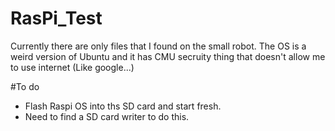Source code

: # RasPi_Test
Currently there are only files that I found on the small robot.
The OS is a weird version of Ubuntu and it has CMU secruity thing that doesn't allow me to use internet (Like google...)

#To do
- Flash Raspi OS into ths SD card and start fresh.
- Need to find a SD card writer to do this.
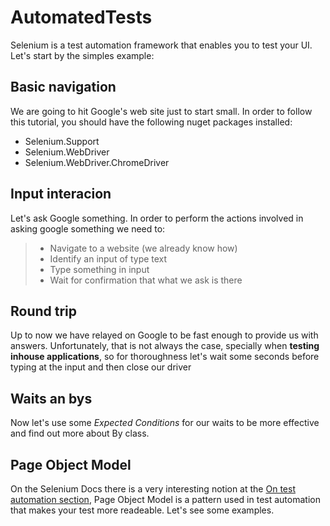 # AutomatedTests

Selenium is a test automation framework that enables you to test your UI.
Let's start by the simples example:

## Basic navigation

We are going to hit Google's web site just to start small.
In order to follow this tutorial, you should have the following nuget packages installed:
- Selenium.Support
- Selenium.WebDriver
- Selenium.WebDriver.ChromeDriver

## Input interacion

Let's ask Google something.
In order to perform the actions involved in asking google something we need to:
>- Navigate to a website (we already know how)
>- Identify an input of type text
>- Type something in input
>- Wait for confirmation that what we ask is there

## Round trip

Up to now we have relayed on Google to be fast enough to provide us with answers.
Unfortunately, that is not always the case, specially when **testing inhouse applications**, 
so for thoroughness let's wait some seconds before typing at the input and then close our driver

## Waits an bys

Now let's use some *Expected Conditions* for our waits to be more effective and find out more about By class.

## Page Object Model

On the Selenium Docs there is a very interesting notion at the [On test automation section](https://www.selenium.dev/documentation/en/introduction/on_test_automation/),
Page Object Model is a pattern used in test automation that makes your test more readeable.
Let's see some examples.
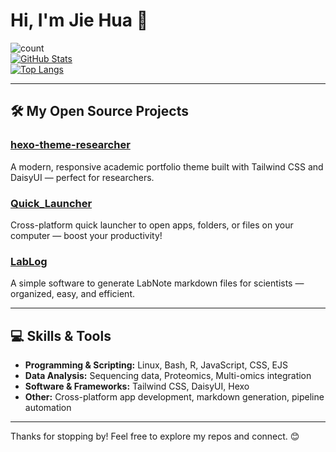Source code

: # Hi, I'm Jie Hua 👋

![count](https://komarev.com/ghpvc/?username=jiehua1995)  
[![GitHub Stats](https://github-readme-stats.vercel.app/api?username=jiehua1995&show_icons=true)](https://github.com/jiehua1995)  
[![Top Langs](https://github-readme-stats.vercel.app/api/top-langs/?username=jiehua1995&layout=compact)](https://github.com/jiehua1995)

---

## 🛠️ My Open Source Projects

### [hexo-theme-researcher](https://github.com/jiehua1995/hexo-theme-researcher)  
A modern, responsive academic portfolio theme built with Tailwind CSS and DaisyUI — perfect for researchers.

### [Quick_Launcher](https://github.com/jiehua1995/Quick_Launcher)  
Cross-platform quick launcher to open apps, folders, or files on your computer — boost your productivity!

### [LabLog](https://github.com/jiehua1995/LabLog)  
A simple software to generate LabNote markdown files for scientists — organized, easy, and efficient.

---

## 💻 Skills & Tools

- **Programming & Scripting:** Linux, Bash, R, JavaScript, CSS, EJS  
- **Data Analysis:** Sequencing data, Proteomics, Multi-omics integration  
- **Software & Frameworks:** Tailwind CSS, DaisyUI, Hexo  
- **Other:** Cross-platform app development, markdown generation, pipeline automation  

---

Thanks for stopping by! Feel free to explore my repos and connect. 😊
------------------------------------
* _TASK STATEMENT_:
All lines above containing the string "Cross" are to be collected.

* _SOLUTION TO THE PROBLEM_:
Cross-platform quick launcher to open apps, folders, or files on your computer — boost your productivity!
- **Other:** Cross-platform app development, markdown generation, pipeline automation  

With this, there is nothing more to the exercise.